● **WHAT TO PRODUCE**
The word to find is "frametitle". State how many lines below contain it, giving only the number.

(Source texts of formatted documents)
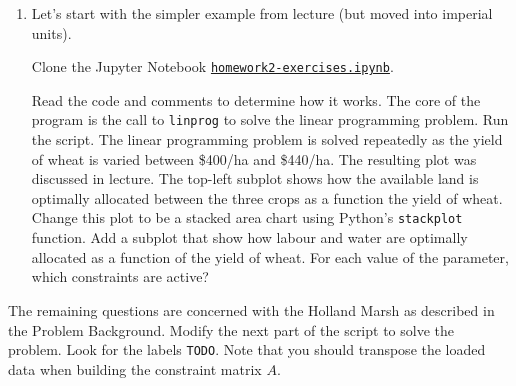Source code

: \documentclass[letter]{article}
\begin{document}
\begin{enumerate}[label=\textbf{\arabic*.}]
	\item Let's start with the simpler example from lecture (but moved into imperial units). 

	Clone the Jupyter Notebook \href{https://utoronto.syzygy.ca/jupyter/user-redirect/git-pull?repo=https://github.com/bigfatbernie/IBLMathModeling&subPath=homeworks/homework2/homework2-exercises.ipynb}{\tt homework2-exercises.ipynb}.
	
	Read the code and comments to determine how it works. The core of the program is the call to \verb|linprog| to solve the linear programming problem. Run the script. The linear programming problem is solved repeatedly as the yield of wheat is varied between \$400/ha and \$440/ha. The resulting plot was discussed in lecture. The top-left subplot shows how the available land is optimally allocated between the three crops as a function the yield of wheat. Change this plot to be a stacked area chart using Python's \verb|stackplot| function. Add a subplot that show how labour and water are optimally allocated as a function of the yield of wheat. For each value of the parameter, which constraints are active? 
\end{enumerate}

The remaining questions are concerned with the Holland Marsh as described in the Problem Background. 
	Modify the next part of the script to solve the problem. Look for the labels \verb|TODO|. 
	Note that you should transpose the loaded data when building the constraint matrix $A$.
\end{document}
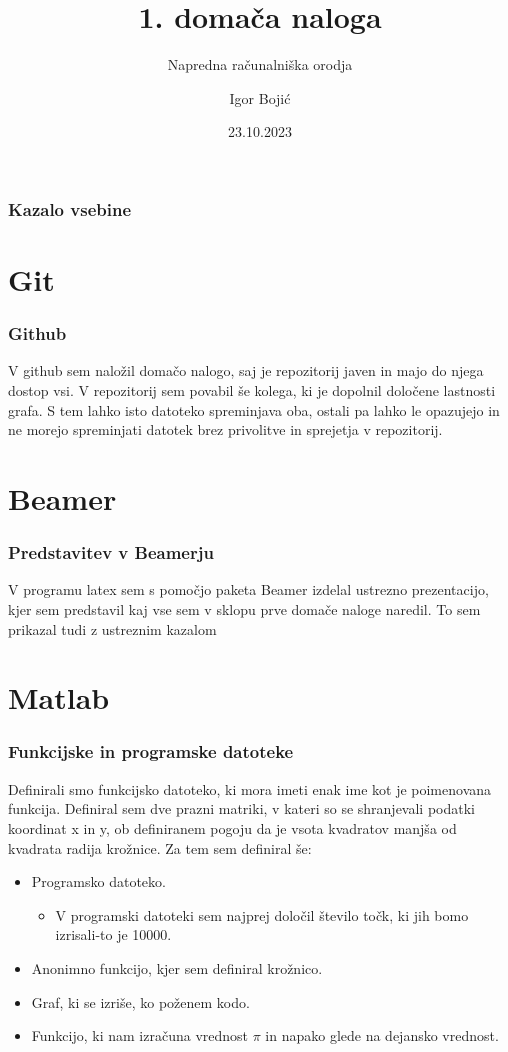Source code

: \documentclass{beamer}
\title{1. domača naloga}
\subtitle{Napredna računalniška orodja}
\author{Igor Bojić}
\institute{Fakulteta za strojništvo}
\date{23.10.2023}
\begin{document}
\frame{\titlepage}
\begin{frame}
    \frametitle{Kazalo vsebine}
    \tableofcontents
\end{frame}
  

\section{Git}
\begin{frame}
\frametitle{Github}
\justifying
V github sem naložil domačo nalogo, saj je repozitorij javen in majo do njega dostop vsi. V repozitorij sem povabil še kolega, ki je dopolnil določene lastnosti grafa. S tem lahko isto datoteko spreminjava oba, ostali pa lahko le opazujejo in ne morejo spreminjati datotek brez privolitve in sprejetja v repozitorij.
\end{frame}

\section{Beamer}

\begin{frame}
\frametitle{Predstavitev v Beamerju}
\justifying
V programu latex sem s pomočjo paketa Beamer izdelal ustrezno prezentacijo, kjer sem predstavil kaj vse sem v sklopu prve domače naloge naredil. To sem prikazal tudi z ustreznim kazalom 
\end{frame}


\section{Matlab}

\begin{frame}
\frametitle{Funkcijske in programske datoteke}

Definirali smo funkcijsko datoteko, ki mora imeti enak ime kot je poimenovana funkcija. Definiral sem dve prazni matriki, v kateri so se shranjevali podatki koordinat x in y, ob definiranem pogoju da je vsota kvadratov manjša od  kvadrata radija krožnice. Za tem sem definiral še:
\begin{itemize}
    \item Programsko datoteko.
    \begin{itemize}
        \item V programski datoteki sem najprej določil število točk, ki jih bomo izrisali-to je 10000.
        \end{itemize}
    \item Anonimno funkcijo, kjer sem definiral krožnico.
    \item Graf, ki se izriše, ko poženem kodo.
    \item Funkcijo, ki nam izračuna vrednost $\pi$ in napako glede na dejansko vrednost. 
\end{itemize}
\end{frame}
\end{document}
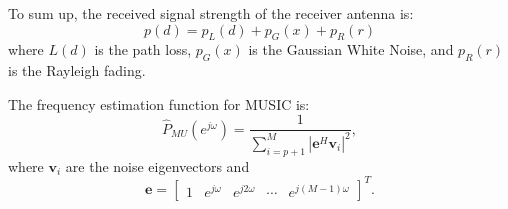 To sum up, the received signal strength of the receiver antenna is:
\begin{equation}
p(d)=p_{L}(d)+p_{G}(x)+p_{R}(r)
\end{equation}
where $L(d)$ is the path loss, $p_{G}(x)$ is the Gaussian White Noise, and $p_{R}(r)$ is the Rayleigh fading.
\vspace{1cm}


The frequency estimation function for MUSIC is:
\begin{equation}
\hat P_{MU}(e^{j \omega}) = \frac{1}{\sum_{i=p+1}^{M} |\mathbf{e}^{H} \mathbf{v}_i|^2},
\end{equation}
where $\mathbf{v}_i$ are the noise eigenvectors and
\begin{equation}
\mathbf{e} = \begin{bmatrix}1 & e^{j \omega} & e^{j 2 \omega} & \cdots & e^{j (M-1) \omega}\end{bmatrix}^T.
\end{equation}
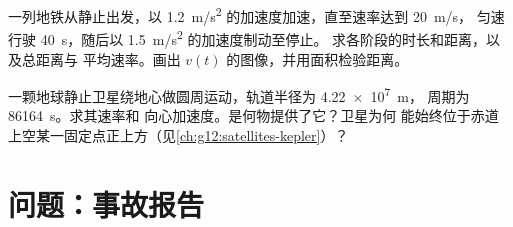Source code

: \begin{exercise}[$\star\star\star$]\label{exo:g12:kinematics-2d:14}
一列地铁从静止出发，以 \qty{1.2}{m/s^2} 的加速度加速，直至速率达到 \qty{20}{m/s}，
匀速行驶 \qty{40}{s}，随后以 \qty{1.5}{m/s^2} 的加速度制动至停止。
求各阶段的时长和距离，以及总距离与
平均速率。画出 $v(t)$ 的图像，并用面积检验距离。
\end{exercise}

\begin{exercise}[$\star\star\star$]\label{exo:g12:kinematics-2d:15}
一颗地球静止卫星绕地心做圆周运动，轨道半径为 \qty{4.22e7}{m}，
周期为 \qty{86164}{s}。求其速率和
向心加速度。是何物提供了它？卫星为何
能始终位于赤道上空某一固定点正上方（见\cref{ch:g12:satellites-kepler}）？
\end{exercise}

\section{问题：事故报告}

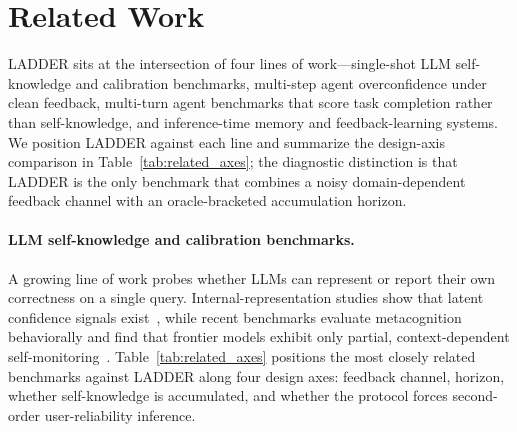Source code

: \documentclass[11pt]{article}
\begin{document}
\section{Related Work}
\label{sec:related}

LADDER sits at the intersection of four lines of work---single-shot LLM self-knowledge and calibration benchmarks, multi-step agent overconfidence under clean feedback, multi-turn agent benchmarks that score task completion rather than self-knowledge, and inference-time memory and feedback-learning systems. We position LADDER against each line and summarize the design-axis comparison in Table~\ref{tab:related_axes}; the diagnostic distinction is that LADDER is the only benchmark that combines a noisy domain-dependent feedback channel with an oracle-bracketed accumulation horizon.

\paragraph{LLM self-knowledge and calibration benchmarks.} A growing line of work probes whether LLMs can represent or report their own correctness on a single query. Internal-representation studies show that latent confidence signals exist~\citep{kadavath2022language, jian2025metacognition, binder2025introspection}, while recent benchmarks evaluate metacognition behaviorally and find that frontier models exhibit only partial, context-dependent self-monitoring~\citep{ackerman2026metacognition, liu2025metacognitive_learning}. Table~\ref{tab:related_axes} positions the most closely related benchmarks against LADDER along four design axes: feedback channel, horizon, whether self-knowledge is accumulated, and whether the protocol forces second-order user-reliability inference.
\end{document}
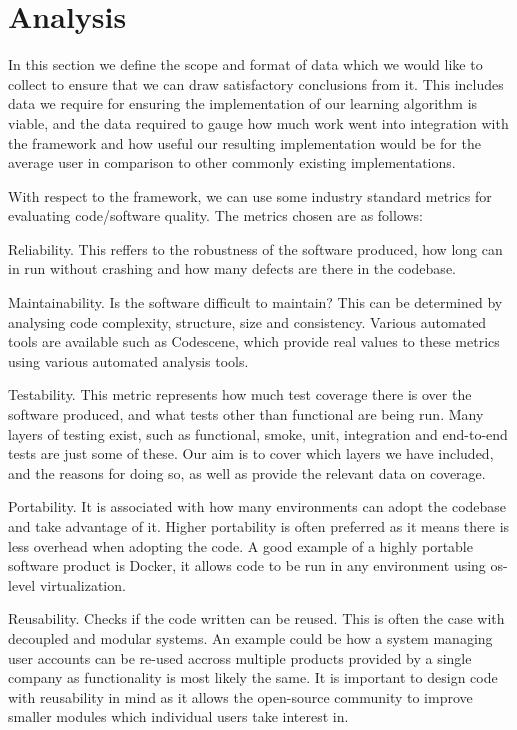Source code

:\section{Analysis}
In this section we define the scope and format of data which we would like to collect to ensure that we can draw satisfactory conclusions from it.
This includes data we require for ensuring the implementation of our learning algorithm is viable, and the data required to gauge how much work went into integration with the framework and how useful our resulting implementation would be for the average user in comparison to other commonly existing implementations.

With respect to the framework, we can use some industry standard metrics for evaluating code/software quality.
The metrics chosen are as follows:

Reliability.
This reffers to the robustness of the software produced, how long can in run without crashing and how many defects are there in the codebase.

Maintainability.
Is the software difficult to maintain?
This can be determined by analysing code complexity, structure, size and consistency.
Various automated tools are available such as Codescene, which provide real values to these metrics using various automated analysis tools.

Testability.
This metric represents how much test coverage there is over the software produced, and what tests other than functional are being run.
Many layers of testing exist, such as functional, smoke,  unit, integration and end-to-end tests are just some of these.
Our aim is to cover which layers we have included, and the reasons for doing so, as well as provide the relevant data on coverage.

Portability.
It is associated with how many environments can adopt the codebase and take advantage of it.
Higher portability is often preferred as it means there is less overhead when adopting the code.
A good example of a highly portable software product is Docker, it allows code to be run in any environment using os-level virtualization.

Reusability.
Checks if the code written can be reused.
This is often the case with decoupled and modular systems.
An example could be how a system managing user accounts can be re-used accross multiple products provided by a single company as functionality is most likely the same.
It is important to design code with reusability in mind as it allows the open-source community to improve smaller modules which individual users take interest in.



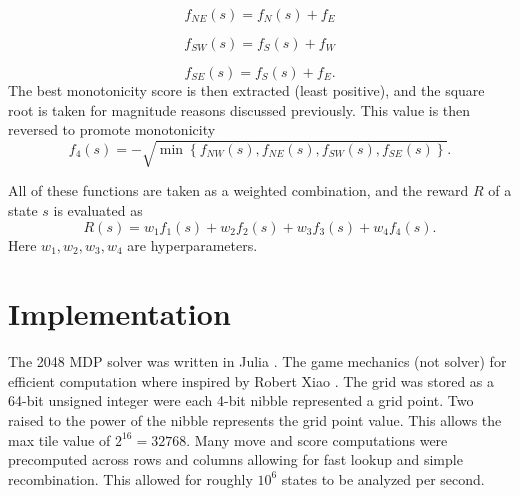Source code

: \documentclass[conference]{IEEEtran}
\begin{document}
$$f_{NE}(s) = f_{N}(s) + f_{E}$$

$$f_{SW}(s) = f_{S}(s) + f_{W}$$

$$f_{SE}(s) = f_{S}(s) + f_{E}.$$
The best monotonicity score is then extracted (least positive), and the square root is taken for magnitude reasons discussed previously. This value is then reversed to promote monotonicity
$$ f_{4}(s) = -\sqrt{\min\left\{ f_{NW}(s),f_{NE}(s),f_{SW}(s),f_{SE}(s) \right\}}.$$

All of these functions are taken as a weighted combination, and the reward $R$ of a state $s$ is evaluated as
$$ R(s) = w_1f_{1}(s) + w_2f_{2}(s) + w_3f_{3}(s) + w_4f_{4}(s). $$
Here $w_1, w_2, w_3, w_4$ are hyperparameters.

\section{Implementation}
The 2048 MDP solver was written in Julia \cite{julia}. The game mechanics (not solver) for efficient computation where inspired by Robert Xiao \cite{nneo}. The grid was stored as a 64-bit unsigned integer were each 4-bit nibble represented a grid point. Two raised to the power of the nibble represents the grid point value. This allows the max tile value of $2^{16} = 32768$. Many move and score computations were precomputed across rows and columns allowing for fast lookup and simple recombination. This allowed for roughly $10^6$ states to be analyzed per second.
\end{document}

● **ANSWER AREA**
4